OUTDATED Getting Started - internetarchive/openlibrary GitHub Wiki
**WARNING: This documentation is very out of date and needs to be re-written. Most of it is wrong, but some of it is right. |
---|
If you're getting started, you likely want to take a look at our Contributor's Guide or our Installation Manual |
---|
- Using the Open Library Website
- Importing Test Data (moved)
- Frontend Developer's Guide (moved)
- Backend Developer's Guide
- FAQs
- Credits
We use Docker at Open Library. Follow the instructions on https://github.com/internetarchive/openlibrary/tree/master/docker#readme first to get your local copy of Open Library up and running!.
We use Docker at Open Library. These are some of the basic commands, refer here for some more useful commands.
Starts all the Open Library services:
$ docker compose up
Start a specific service:
The following command starts the solr
service in the detached mode (in the background)

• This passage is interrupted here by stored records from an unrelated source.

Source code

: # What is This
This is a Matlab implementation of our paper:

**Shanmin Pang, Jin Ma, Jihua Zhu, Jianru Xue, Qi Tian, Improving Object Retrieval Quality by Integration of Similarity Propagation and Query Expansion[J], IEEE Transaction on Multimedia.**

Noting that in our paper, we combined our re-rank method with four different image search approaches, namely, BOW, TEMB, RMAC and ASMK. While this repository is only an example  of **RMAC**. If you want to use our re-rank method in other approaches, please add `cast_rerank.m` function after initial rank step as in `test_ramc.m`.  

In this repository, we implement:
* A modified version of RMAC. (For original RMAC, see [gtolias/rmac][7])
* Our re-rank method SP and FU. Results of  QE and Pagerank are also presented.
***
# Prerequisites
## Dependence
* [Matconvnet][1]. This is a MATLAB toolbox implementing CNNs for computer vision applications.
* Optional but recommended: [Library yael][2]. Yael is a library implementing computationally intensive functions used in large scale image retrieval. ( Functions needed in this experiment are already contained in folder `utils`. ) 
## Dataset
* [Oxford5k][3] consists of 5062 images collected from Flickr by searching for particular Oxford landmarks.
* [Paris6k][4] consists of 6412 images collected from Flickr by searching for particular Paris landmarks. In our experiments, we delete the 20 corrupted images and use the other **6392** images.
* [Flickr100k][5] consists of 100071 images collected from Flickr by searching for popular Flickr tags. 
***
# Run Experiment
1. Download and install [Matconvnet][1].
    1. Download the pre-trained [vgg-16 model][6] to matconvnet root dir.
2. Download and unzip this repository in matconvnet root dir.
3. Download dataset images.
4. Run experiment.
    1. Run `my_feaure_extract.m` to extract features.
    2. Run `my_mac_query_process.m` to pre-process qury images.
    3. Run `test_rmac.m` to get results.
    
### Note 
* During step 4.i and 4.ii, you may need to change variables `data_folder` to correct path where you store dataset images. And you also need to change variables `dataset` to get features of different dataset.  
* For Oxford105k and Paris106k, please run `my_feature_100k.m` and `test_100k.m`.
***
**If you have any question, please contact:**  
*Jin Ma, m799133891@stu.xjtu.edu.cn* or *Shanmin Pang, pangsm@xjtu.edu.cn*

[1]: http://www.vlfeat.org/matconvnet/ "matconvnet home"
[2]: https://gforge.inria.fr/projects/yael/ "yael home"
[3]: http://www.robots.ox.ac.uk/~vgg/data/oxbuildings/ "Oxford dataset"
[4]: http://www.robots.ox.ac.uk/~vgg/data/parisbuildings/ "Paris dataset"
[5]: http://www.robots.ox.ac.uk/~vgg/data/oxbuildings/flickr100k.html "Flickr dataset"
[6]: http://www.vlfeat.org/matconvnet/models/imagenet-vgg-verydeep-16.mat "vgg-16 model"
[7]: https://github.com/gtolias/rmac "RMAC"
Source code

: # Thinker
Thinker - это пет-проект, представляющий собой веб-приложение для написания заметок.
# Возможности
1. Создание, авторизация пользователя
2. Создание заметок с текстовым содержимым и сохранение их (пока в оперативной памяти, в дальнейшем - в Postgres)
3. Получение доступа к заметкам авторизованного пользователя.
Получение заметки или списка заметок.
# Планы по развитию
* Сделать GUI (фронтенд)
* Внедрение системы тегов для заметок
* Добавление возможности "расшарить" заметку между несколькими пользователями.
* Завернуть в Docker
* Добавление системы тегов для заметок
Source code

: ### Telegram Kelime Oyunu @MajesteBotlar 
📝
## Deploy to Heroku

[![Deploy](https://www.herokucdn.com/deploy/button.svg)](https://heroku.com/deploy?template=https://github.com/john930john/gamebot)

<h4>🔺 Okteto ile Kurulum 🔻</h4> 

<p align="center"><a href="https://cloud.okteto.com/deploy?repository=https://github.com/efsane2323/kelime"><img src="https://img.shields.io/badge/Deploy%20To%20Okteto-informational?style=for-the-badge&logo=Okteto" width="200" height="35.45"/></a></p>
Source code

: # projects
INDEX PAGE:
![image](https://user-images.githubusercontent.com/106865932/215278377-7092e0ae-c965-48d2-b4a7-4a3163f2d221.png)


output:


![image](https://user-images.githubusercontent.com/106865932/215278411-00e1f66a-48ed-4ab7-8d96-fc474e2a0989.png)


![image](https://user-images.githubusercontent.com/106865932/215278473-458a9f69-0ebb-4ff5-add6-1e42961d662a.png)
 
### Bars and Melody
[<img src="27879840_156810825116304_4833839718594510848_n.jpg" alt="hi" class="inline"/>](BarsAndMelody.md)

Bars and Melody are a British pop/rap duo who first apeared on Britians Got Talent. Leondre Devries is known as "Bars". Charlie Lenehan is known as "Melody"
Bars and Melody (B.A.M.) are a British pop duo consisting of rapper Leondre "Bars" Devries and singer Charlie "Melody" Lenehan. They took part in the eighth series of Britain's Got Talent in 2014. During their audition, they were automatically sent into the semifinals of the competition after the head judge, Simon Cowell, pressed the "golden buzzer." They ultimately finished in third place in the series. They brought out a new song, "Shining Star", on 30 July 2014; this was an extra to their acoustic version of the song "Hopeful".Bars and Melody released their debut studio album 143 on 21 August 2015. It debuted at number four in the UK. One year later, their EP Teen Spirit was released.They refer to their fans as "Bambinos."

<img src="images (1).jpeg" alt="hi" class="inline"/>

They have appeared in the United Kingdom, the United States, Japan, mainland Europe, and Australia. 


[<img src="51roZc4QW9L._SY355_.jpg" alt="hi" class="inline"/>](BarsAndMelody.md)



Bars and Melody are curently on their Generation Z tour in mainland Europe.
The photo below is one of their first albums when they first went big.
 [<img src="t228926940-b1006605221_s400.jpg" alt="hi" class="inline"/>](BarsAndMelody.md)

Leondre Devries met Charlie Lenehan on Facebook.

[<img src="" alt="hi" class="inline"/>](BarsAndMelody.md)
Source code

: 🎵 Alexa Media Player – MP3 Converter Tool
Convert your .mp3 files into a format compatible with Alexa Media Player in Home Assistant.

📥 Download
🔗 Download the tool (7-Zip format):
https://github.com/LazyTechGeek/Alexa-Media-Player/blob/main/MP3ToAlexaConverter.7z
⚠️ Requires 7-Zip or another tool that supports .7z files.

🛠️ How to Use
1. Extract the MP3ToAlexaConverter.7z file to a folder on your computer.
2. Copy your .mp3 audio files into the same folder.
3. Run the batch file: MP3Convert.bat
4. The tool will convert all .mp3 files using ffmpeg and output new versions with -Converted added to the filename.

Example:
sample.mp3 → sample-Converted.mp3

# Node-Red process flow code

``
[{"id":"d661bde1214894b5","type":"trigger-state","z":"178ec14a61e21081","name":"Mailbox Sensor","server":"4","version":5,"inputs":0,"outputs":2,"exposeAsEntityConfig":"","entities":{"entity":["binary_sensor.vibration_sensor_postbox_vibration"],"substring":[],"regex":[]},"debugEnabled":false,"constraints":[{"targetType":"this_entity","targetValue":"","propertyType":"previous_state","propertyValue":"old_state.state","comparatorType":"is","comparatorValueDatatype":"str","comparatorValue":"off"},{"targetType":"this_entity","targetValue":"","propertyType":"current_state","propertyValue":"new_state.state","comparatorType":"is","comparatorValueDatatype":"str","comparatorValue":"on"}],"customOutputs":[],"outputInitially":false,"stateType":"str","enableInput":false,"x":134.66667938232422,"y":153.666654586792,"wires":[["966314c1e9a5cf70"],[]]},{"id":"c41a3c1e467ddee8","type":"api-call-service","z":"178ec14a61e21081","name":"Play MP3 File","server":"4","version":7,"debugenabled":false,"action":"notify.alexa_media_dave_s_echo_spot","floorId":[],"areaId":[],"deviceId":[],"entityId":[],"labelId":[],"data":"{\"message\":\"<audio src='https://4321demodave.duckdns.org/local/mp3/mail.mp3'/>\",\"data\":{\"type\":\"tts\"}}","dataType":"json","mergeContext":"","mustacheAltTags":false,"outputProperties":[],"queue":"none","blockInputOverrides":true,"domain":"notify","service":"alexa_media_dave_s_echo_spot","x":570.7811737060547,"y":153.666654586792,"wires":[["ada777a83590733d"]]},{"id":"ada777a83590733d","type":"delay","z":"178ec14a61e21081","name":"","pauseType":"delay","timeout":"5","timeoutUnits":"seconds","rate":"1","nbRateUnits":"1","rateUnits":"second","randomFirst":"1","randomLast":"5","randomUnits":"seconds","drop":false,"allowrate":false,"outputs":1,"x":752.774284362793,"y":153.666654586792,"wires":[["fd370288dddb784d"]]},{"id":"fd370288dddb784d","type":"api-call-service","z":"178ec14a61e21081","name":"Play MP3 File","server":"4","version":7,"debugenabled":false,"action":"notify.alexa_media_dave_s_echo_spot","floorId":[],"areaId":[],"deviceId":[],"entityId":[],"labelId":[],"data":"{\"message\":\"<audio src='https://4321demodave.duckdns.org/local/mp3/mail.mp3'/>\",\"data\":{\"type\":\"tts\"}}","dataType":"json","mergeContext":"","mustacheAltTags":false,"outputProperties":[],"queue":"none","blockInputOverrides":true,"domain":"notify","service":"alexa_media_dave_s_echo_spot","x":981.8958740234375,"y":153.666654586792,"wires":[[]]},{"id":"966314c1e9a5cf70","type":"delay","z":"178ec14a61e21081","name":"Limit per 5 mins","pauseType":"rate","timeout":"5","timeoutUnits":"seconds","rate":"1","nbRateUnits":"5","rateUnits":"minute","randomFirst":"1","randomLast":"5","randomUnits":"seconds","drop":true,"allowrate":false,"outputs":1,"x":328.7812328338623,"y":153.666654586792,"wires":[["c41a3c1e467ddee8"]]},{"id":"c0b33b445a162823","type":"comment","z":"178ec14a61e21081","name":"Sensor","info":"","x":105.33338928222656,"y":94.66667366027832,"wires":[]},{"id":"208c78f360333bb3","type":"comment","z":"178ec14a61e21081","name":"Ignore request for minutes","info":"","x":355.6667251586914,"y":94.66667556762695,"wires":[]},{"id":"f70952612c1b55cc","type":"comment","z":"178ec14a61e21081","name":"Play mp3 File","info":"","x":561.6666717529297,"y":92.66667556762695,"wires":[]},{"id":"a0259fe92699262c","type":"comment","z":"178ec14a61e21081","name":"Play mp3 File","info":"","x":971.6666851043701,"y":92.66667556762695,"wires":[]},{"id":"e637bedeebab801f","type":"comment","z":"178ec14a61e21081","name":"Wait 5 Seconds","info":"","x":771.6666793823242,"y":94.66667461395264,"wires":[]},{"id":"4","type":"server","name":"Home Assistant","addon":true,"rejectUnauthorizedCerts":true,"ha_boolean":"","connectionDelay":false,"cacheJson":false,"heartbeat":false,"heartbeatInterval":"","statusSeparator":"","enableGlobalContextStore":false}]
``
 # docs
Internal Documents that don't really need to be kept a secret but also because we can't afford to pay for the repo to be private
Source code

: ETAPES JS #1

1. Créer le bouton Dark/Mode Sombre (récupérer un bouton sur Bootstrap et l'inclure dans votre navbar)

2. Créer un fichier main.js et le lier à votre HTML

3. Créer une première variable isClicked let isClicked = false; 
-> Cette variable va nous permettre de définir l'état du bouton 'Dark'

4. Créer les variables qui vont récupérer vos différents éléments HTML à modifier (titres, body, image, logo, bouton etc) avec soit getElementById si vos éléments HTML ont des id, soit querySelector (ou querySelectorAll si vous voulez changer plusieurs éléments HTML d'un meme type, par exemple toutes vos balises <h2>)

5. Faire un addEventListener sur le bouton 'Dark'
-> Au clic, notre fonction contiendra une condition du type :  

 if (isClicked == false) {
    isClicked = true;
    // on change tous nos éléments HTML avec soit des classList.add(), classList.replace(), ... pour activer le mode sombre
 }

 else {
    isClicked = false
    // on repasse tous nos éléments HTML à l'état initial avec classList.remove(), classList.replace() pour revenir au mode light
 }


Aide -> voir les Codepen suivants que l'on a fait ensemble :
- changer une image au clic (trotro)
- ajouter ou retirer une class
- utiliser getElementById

$ docker compose up --no-deps -d solr
Logs of the services can be found:
$ docker compose logs web # replace "web" with any other service name to see that particular service's log
Start a bash shell inside the container:
$ docker compose exec web bash # replace "web" with any other service name
Runs all the tests
$ docker compose run --rm home make test
You can log into the Open Library instance as an admin
Username: [email protected]
Password: admin123
For users with sufficient privileges, an admin interface is available at http://localhost:8080/admin.
**WARNING: This section is very out of date and needs to be re-written. |
---|
To view and test the site as a non-admin user:
- Log into your local dev instance (http://localhost:8080) as the [email protected] admin user.
- Enter the admin interface URL: http://localhost:8080/admin and select the
People
option (http://localhost:8080/admin/people) - Select the user
AccountBot
from the "Recent Accounts" table. - At the top of the user page (http://localhost:8080/admin/people/AccountBot) there will be two red buttons -- click on "login as this user".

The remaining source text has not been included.